(Beginning of Data excerpts)

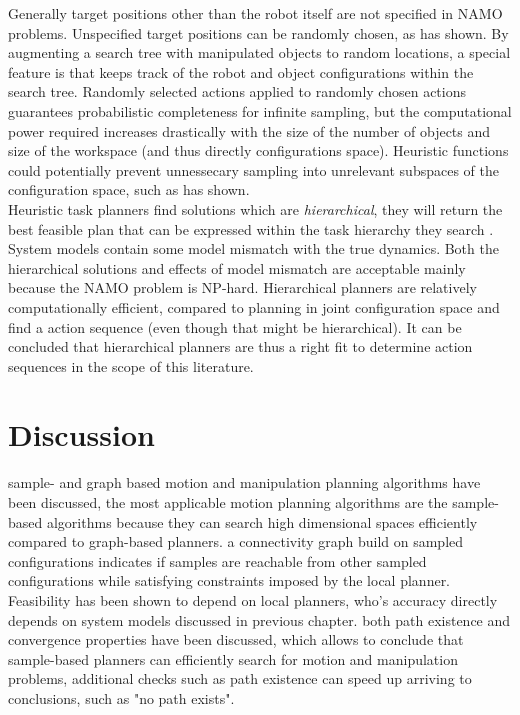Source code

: Generally target positions other than the robot itself are not specified in \ac{NAMO} problems. Unspecified target positions can be randomly chosen, as \cite{siciliano_path_2009} has shown. By augmenting a search tree with manipulated objects to random locations, a special feature is that \cite{siciliano_path_2009} keeps track of the robot and object configurations within the search tree. Randomly selected actions applied to randomly chosen actions guarantees probabilistic completeness for infinite sampling, but the computational power required increases drastically with the size of the number of objects and size of the workspace (and thus directly configurations space). Heuristic functions could potentially prevent unnessecary sampling into unrelevant subspaces of the configuration space, such as \cite{sabbagh_novin_model_2021} has shown.\\

Heuristic task planners find solutions which are \textit{hierarchical}, they will return the best feasible plan that can be expressed within the task hierarchy they search \cite{goldberg_asymptotically_2020}. System models contain some model mismatch with the true dynamics. Both the hierarchical solutions and effects of model mismatch are acceptable mainly because the \ac{NAMO} problem is NP-hard. Hierarchical planners are relatively computationally efficient, compared to planning in joint configuration space and find a action sequence (even though that might be hierarchical). It can be concluded that hierarchical planners are thus a right fit to determine action sequences in the scope of this literature. \\

\section{Discussion}
\label{section: tamp_discussion}
sample- and graph based motion and manipulation planning algorithms have been discussed, the most applicable motion planning algorithms are the sample-based algorithms because they can search high dimensional spaces efficiently compared to graph-based planners. a connectivity graph build on sampled configurations indicates if samples are reachable from other sampled configurations while satisfying constraints imposed by the local planner. Feasibility has been shown to depend on local planners, who's accuracy directly depends on system models discussed in previous chapter. both path existence and convergence properties have been discussed, which allows to conclude that sample-based planners can efficiently search for motion and manipulation problems, additional checks such as path existence can speed up arriving to conclusions, such as "no path exists". \\

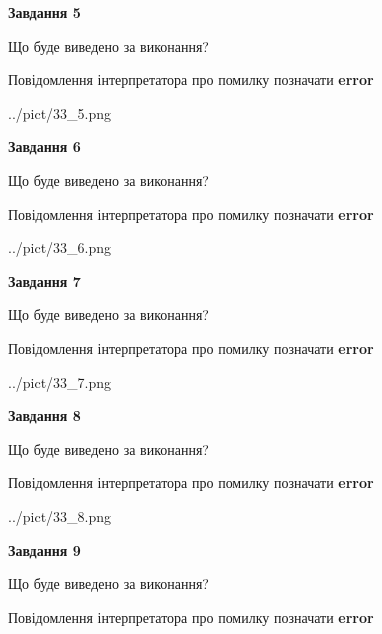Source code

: \documentclass[11pt, ukrainian]{article}
\begin{document}
{\begin {large}
{\begin {center}\textbf{Завдання 5}\end {center}}\par
Що буде виведено за виконання? \par
Повідомлення інтерпретатора про помилку позначати \textbf{error}

\begin{center}
	{../pict/33_5.png}
\end{center}
\newpage

{\begin {center}\textbf{Завдання 6}\end {center}}\par
Що буде виведено за виконання? \par
Повідомлення інтерпретатора про помилку позначати \textbf{error}

\begin{center}
	{../pict/33_6.png}
\end{center}
\newpage

{\begin {center}\textbf{Завдання 7}\end {center}}\par
Що буде виведено за виконання? \par
Повідомлення інтерпретатора про помилку позначати \textbf{error}

\begin{center}
	{../pict/33_7.png}
\end{center}
\newpage

{\begin {center}\textbf{Завдання 8}\end {center}}\par
Що буде виведено за виконання? \par
Повідомлення інтерпретатора про помилку позначати \textbf{error}

\begin{center}
	{../pict/33_8.png}
\end{center}
\newpage

{\begin {center}\textbf{Завдання 9}\end {center}}\par
Що буде виведено за виконання? \par
Повідомлення інтерпретатора про помилку позначати \textbf{error}


\end{large}}
\end{document}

(End of Data excerpts)

> _What is expected_: What is needed is an exact copy of the data, with the pictures removed.

> _Completed task_:
Source code

: Generally target positions other than the robot itself are not specified in \ac{NAMO} problems. Unspecified target positions can be randomly chosen, as \cite{siciliano_path_2009} has shown. By augmenting a search tree with manipulated objects to random locations, a special feature is that \cite{siciliano_path_2009} keeps track of the robot and object configurations within the search tree. Randomly selected actions applied to randomly chosen actions guarantees probabilistic completeness for infinite sampling, but the computational power required increases drastically with the size of the number of objects and size of the workspace (and thus directly configurations space). Heuristic functions could potentially prevent unnessecary sampling into unrelevant subspaces of the configuration space, such as \cite{sabbagh_novin_model_2021} has shown.\\

Heuristic task planners find solutions which are \textit{hierarchical}, they will return the best feasible plan that can be expressed within the task hierarchy they search \cite{goldberg_asymptotically_2020}. System models contain some model mismatch with the true dynamics. Both the hierarchical solutions and effects of model mismatch are acceptable mainly because the \ac{NAMO} problem is NP-hard. Hierarchical planners are relatively computationally efficient, compared to planning in joint configuration space and find a action sequence (even though that might be hierarchical). It can be concluded that hierarchical planners are thus a right fit to determine action sequences in the scope of this literature. \\

\section{Discussion}
\label{section: tamp_discussion}
sample- and graph based motion and manipulation planning algorithms have been discussed, the most applicable motion planning algorithms are the sample-based algorithms because they can search high dimensional spaces efficiently compared to graph-based planners. a connectivity graph build on sampled configurations indicates if samples are reachable from other sampled configurations while satisfying constraints imposed by the local planner. Feasibility has been shown to depend on local planners, who's accuracy directly depends on system models discussed in previous chapter. both path existence and convergence properties have been discussed, which allows to conclude that sample-based planners can efficiently search for motion and manipulation problems, additional checks such as path existence can speed up arriving to conclusions, such as "no path exists". \\

Source code

: \documentclass[11pt, ukrainian]{article}
\begin{document}
{\begin {large}
{\begin {center}\textbf{Завдання 5}\end {center}}\par
Що буде виведено за виконання? \par
Повідомлення інтерпретатора про помилку позначати \textbf{error}

\begin{center}
	{../pict/33_5.png}
\end{center}
\newpage

{\begin {center}\textbf{Завдання 6}\end {center}}\par
Що буде виведено за виконання? \par
Повідомлення інтерпретатора про помилку позначати \textbf{error}

\begin{center}
	{../pict/33_6.png}
\end{center}
\newpage

{\begin {center}\textbf{Завдання 7}\end {center}}\par
Що буде виведено за виконання? \par
Повідомлення інтерпретатора про помилку позначати \textbf{error}

\begin{center}
	{../pict/33_7.png}
\end{center}
\newpage

{\begin {center}\textbf{Завдання 8}\end {center}}\par
Що буде виведено за виконання? \par
Повідомлення інтерпретатора про помилку позначати \textbf{error}

\begin{center}
	{../pict/33_8.png}
\end{center}
\newpage

{\begin {center}\textbf{Завдання 9}\end {center}}\par
Що буде виведено за виконання? \par
Повідомлення інтерпретатора про помилку позначати \textbf{error}


\end{large}}
\end{document}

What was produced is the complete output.